Work request: Take every line in the entries that includes the word "PasswordAuthentication" and copy it.

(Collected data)

▼

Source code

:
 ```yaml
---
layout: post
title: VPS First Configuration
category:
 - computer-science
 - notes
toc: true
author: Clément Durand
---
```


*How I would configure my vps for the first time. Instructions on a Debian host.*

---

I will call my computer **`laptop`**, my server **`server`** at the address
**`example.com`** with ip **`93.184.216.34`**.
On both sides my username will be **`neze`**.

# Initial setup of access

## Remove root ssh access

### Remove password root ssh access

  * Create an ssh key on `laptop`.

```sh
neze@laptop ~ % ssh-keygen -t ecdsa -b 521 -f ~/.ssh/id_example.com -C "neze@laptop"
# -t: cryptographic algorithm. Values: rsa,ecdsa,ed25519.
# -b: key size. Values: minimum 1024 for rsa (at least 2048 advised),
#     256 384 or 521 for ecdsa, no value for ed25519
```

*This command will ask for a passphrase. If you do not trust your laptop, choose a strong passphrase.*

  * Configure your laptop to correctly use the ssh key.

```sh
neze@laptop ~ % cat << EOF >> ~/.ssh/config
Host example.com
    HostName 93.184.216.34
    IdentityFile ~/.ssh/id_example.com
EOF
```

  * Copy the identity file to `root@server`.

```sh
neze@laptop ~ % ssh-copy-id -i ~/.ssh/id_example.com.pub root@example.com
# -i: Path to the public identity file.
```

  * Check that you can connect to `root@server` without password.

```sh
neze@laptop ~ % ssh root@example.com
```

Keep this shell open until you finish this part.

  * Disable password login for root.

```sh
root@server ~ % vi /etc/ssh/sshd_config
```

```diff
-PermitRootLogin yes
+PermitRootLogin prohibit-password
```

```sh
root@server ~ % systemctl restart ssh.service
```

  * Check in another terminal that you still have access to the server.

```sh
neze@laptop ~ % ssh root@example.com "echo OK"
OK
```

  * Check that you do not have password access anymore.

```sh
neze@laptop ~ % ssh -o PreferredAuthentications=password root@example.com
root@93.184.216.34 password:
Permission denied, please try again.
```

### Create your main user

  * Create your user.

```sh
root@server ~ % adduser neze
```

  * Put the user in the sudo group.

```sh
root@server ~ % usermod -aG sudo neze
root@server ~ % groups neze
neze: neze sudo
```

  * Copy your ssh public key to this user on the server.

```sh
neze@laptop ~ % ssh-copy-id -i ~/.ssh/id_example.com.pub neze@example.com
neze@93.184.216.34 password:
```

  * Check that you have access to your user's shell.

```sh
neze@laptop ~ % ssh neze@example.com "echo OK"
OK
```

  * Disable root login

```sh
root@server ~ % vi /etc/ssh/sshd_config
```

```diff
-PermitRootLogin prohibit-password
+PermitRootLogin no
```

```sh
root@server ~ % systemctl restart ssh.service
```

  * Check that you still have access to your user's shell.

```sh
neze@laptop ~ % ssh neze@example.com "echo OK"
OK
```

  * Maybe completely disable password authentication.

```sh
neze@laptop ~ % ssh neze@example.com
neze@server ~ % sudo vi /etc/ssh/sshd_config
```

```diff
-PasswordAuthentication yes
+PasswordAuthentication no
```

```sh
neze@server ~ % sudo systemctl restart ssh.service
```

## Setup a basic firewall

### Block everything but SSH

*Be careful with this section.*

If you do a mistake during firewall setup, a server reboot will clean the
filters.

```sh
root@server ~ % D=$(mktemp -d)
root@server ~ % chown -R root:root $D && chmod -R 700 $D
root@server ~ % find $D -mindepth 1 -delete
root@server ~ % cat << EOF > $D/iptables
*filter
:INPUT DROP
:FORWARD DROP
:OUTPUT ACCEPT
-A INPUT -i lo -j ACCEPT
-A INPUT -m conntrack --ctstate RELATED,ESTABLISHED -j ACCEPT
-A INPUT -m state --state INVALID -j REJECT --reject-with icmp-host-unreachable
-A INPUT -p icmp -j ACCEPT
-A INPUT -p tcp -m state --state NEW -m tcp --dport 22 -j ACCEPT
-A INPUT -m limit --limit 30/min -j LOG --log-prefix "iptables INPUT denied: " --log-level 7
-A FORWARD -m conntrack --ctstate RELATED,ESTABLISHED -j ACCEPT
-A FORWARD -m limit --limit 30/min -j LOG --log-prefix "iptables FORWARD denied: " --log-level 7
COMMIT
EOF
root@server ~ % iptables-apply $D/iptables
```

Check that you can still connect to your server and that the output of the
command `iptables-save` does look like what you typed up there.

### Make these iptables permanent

▲

Final answer:
-PasswordAuthentication yes
+PasswordAuthentication no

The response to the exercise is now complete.